Well enjoy it, you've earned it (unless you're one of those few intelligent Canadians who are opposed to corruption and idiotic government, then you've got my deepest sympathy - for you Canada appears the hell it is). Take heart - there are better places to live (try the USA, New Zealand, Australia). Life is so much better ex-Canada. Look into it, it will be the best move you ever make. Why live amongst the sheep?

Posted by: SEchappe | 2005-05-29 9:48:41 AM


The medicine industries in Canada suffer from the self-serving assumption that every one can climb into the Captain's tower and have a government-fed career where cost is just an insult to the righteous dignity of the priestly. That accounts for the non-accounting among the 'wage earners' in the business.

As for the consumers in this perennnial transaction, they suffer because of the unalterable axiom of economics: the demand for a free good expands infinitely.


The absurdity of both is found in the nonsensical belief that anything other than the principles of the bazaar apply to these transactions.

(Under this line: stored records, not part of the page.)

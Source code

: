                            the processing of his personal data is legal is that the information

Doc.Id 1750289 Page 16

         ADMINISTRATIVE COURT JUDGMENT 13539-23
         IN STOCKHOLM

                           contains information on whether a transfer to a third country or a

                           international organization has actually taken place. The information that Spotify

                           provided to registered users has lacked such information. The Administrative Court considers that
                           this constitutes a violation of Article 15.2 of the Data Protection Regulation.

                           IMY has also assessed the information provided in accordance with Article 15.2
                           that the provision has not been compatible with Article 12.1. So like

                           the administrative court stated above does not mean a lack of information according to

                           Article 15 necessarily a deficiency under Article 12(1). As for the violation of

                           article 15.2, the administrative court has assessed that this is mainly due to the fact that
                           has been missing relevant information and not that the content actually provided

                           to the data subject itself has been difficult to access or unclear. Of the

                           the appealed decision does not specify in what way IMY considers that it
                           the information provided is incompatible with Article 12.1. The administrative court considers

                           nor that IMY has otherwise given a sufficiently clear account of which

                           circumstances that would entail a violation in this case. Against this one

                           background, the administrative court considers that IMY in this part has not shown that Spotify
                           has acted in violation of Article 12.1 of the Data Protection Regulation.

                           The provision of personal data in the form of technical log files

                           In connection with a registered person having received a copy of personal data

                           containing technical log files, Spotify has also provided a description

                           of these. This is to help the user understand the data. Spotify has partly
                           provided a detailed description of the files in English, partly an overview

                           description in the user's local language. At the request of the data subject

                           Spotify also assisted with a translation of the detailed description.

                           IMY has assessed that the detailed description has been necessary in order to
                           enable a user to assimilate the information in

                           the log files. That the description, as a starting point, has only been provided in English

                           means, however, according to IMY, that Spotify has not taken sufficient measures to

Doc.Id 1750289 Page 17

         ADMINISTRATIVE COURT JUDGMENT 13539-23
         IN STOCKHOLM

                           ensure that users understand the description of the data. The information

Posted by: Barry Stagg | 2005-05-29 9:21:21 PM


There are no gaps in the public health system, which can be closed by only a little bit of private delivery. There is a gaping hole in the pocketbook of Canadians which no amount of private health clinics can solve, as long as we continue to be taxed into the poorhouse in order to pay for the waste and the corruption that begins in Ottawa, and ends in the bacteria-laden general hospitals in our cities. The crisis in the public health system IS the public health system.

The provision of housing, food and clothing is just as important as medical care to one's survival. No it's even more important. You might live to be 100 without ever visiting a doctor, but you won't live more than a week in Canada without a house, a snowsuit, and a ham sammich every now and again. And all of these vital, life-saving products and services are made available to rich and poor, young and old, through an invention so simple and so effective that it is unequaled in human history. This wonderful invention is known in the English language as The Free Market. In those rare situations where you find someone lacking in those three vital things, you invariable find a malevolent hand sabotaging the wonderful invention, and causing hardship, famine and despair - while at the same time crying the most extravagant crocodile tears, and pleading that they can "get it right", as long as you continue to pay - and pay - and pay. Because they care. Or so they say.